Metal Hurlant Chronicles (saison 1)
Metal Hurlant Chronicles
Adapter à l'écran les courtes histoires parues dans le magazine de bande dessinée d’anticipation « Métal Hurlant » (publié dans les années 70-80) et de plus en France est un pari particulièrement risqué et pouvant laisser dubitatif mais c'est pourtant celui qu’a osé Guillaume Lubrano, qui signe ici les six épisodes de la première saison de 26 minutes chacun et diffusés en France pour la première fois en 2012, et depuis 2013 dans une quarantaine de pays, rien que ça ! Non seulement ce jeune homme quasi débutant dans le milieu est courageux mais aussi tenace ! Courageux car tenter ce type de série en France, c’est du jamais vu ! De la SF sur 20 minutes est novateur et risqué car seules "La quatrième dimension", "Au-delà du réel" et "Les contes de la crypte" ont réussi avant mais à l’international, ce n’était pas français ! Tenace car le lascar est un inconnu et qu’il a démarché tout seul comme un grand France 4 et quelques partenaires internationaux, afin de l’aider à financer son aventure. Ainsi, sa série s'apparente à une anthologie de courts métrages. En effet, chaque épisode est une histoire différente avec un univers et des personnages distincts. Le matériau d'inspiration n'est autre que l'ancien magazine « Métal Hurlant », édité par Les Humanoïdes associés (maison d’édition fondée en 1975 par le jeune journaliste Jean-Pierre Dionnet et les dessinateurs Philippe Druillet et Mœbius) qui publient de la BD orientée SF et accueillent à la fois des artistes déjà reconnus (comme Gotlib, Mandryka, Tardi, Bilal..) et d’autres qui le deviendront. Des deux versions du désormais légendaire magazine, Guillaume Lubrano choisit de s’intéresser aux histoires de l’édition la plus récente, celle publiée au début des années 2000. Il en extrait donc six histoires, complètement distinctes avec différents genres (Héroïc Fantasy, science-fiction, post-apocalyptique, Space Opéra, etc.) mais un seul et même dénominateur commun, le « Loc-Nar » (le « Métal Hurlant »), dernier fragment d'une ancienne planète réduite en poussière par la folie destructrice de ses habitants, traversant l'espace et le temps pour l'éternité et qui, tel un oiseau de mauvais augure, va changer la vie des protagonistes croisant sa trajectoire…

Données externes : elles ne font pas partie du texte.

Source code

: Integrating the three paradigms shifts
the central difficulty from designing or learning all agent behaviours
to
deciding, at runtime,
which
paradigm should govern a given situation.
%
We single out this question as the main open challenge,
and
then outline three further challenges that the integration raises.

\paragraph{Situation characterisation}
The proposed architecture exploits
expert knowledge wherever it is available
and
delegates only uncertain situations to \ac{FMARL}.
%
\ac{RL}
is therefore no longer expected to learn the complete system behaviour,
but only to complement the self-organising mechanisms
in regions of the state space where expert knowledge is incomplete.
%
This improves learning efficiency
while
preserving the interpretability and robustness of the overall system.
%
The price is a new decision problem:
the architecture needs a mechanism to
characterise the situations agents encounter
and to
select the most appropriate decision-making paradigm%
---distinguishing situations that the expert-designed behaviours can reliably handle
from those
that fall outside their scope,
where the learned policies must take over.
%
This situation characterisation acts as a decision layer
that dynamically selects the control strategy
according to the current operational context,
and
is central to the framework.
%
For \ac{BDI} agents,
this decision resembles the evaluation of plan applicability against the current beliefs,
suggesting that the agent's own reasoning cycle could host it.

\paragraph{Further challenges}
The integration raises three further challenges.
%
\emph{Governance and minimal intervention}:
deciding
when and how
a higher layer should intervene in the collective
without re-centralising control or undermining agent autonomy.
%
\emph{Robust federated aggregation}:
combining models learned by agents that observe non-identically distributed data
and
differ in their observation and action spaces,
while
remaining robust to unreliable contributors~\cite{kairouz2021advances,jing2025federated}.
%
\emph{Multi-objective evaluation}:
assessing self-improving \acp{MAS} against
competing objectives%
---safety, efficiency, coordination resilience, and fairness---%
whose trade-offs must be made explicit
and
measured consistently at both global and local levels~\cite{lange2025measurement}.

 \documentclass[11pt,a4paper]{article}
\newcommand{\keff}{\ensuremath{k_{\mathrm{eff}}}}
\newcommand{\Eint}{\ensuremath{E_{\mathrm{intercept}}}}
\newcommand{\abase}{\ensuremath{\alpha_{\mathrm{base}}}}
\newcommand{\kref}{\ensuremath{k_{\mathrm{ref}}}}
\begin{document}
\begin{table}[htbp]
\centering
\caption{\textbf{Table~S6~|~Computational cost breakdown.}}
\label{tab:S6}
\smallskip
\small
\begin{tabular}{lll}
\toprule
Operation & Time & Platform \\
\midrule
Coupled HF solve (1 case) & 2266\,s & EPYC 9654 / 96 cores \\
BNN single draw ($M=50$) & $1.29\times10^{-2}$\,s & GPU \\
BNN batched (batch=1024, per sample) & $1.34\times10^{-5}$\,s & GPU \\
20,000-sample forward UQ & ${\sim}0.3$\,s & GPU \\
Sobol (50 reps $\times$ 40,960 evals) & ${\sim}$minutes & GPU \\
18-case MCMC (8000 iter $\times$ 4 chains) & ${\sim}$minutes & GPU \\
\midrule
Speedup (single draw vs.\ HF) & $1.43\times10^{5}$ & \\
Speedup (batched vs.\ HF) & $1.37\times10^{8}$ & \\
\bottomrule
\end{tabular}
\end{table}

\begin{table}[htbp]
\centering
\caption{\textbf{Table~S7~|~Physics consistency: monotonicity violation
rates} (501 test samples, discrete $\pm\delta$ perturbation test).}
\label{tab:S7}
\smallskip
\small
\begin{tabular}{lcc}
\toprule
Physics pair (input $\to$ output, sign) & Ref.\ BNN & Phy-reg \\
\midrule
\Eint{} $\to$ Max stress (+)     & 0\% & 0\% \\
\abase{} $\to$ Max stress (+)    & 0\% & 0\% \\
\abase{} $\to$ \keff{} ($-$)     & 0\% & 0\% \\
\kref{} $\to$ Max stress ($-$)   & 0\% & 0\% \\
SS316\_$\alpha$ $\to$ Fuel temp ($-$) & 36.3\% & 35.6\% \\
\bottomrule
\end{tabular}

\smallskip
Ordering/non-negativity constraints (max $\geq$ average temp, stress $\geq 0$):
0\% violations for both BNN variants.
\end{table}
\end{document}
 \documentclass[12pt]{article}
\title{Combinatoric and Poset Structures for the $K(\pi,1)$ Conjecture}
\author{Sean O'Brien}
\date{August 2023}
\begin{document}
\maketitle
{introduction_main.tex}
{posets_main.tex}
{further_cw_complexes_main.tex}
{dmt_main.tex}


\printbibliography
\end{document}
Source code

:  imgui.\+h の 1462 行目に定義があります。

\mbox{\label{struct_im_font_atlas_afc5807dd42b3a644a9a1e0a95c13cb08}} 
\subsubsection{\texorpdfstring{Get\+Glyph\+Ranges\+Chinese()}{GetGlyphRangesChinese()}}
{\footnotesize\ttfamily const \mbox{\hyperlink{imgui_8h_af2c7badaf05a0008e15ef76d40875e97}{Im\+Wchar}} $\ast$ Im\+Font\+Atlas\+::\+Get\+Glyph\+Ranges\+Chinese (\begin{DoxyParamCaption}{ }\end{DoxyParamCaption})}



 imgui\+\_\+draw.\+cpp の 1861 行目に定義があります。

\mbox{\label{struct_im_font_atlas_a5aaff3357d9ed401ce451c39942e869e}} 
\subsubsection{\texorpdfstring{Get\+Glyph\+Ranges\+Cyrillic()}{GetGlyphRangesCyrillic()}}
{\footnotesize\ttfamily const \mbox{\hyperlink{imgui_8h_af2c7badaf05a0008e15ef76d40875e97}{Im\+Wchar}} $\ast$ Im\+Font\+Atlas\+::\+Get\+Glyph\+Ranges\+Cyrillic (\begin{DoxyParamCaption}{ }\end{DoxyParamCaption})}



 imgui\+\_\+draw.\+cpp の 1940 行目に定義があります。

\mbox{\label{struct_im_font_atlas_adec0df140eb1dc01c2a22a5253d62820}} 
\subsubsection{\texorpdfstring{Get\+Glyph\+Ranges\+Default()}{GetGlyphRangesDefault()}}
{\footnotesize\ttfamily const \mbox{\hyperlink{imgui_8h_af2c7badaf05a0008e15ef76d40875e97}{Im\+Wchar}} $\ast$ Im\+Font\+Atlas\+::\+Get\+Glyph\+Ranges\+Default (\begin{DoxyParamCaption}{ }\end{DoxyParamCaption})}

Épisode 1 : La couronne du roi (King's crown)
L’histoire se déroule dans un monde mi-futuriste, mi-médiéval, contrôlé par un roi qui se meurt et ses robots invincibles. Afin de lui désigner un successeur digne de ce nom, un tournoi est organisé entre les meilleurs combattants du royaume. Parmi ces derniers, deux humains se disputent la récompense ultime. Mais le vainqueur sera-t-il celui que l’on pense ?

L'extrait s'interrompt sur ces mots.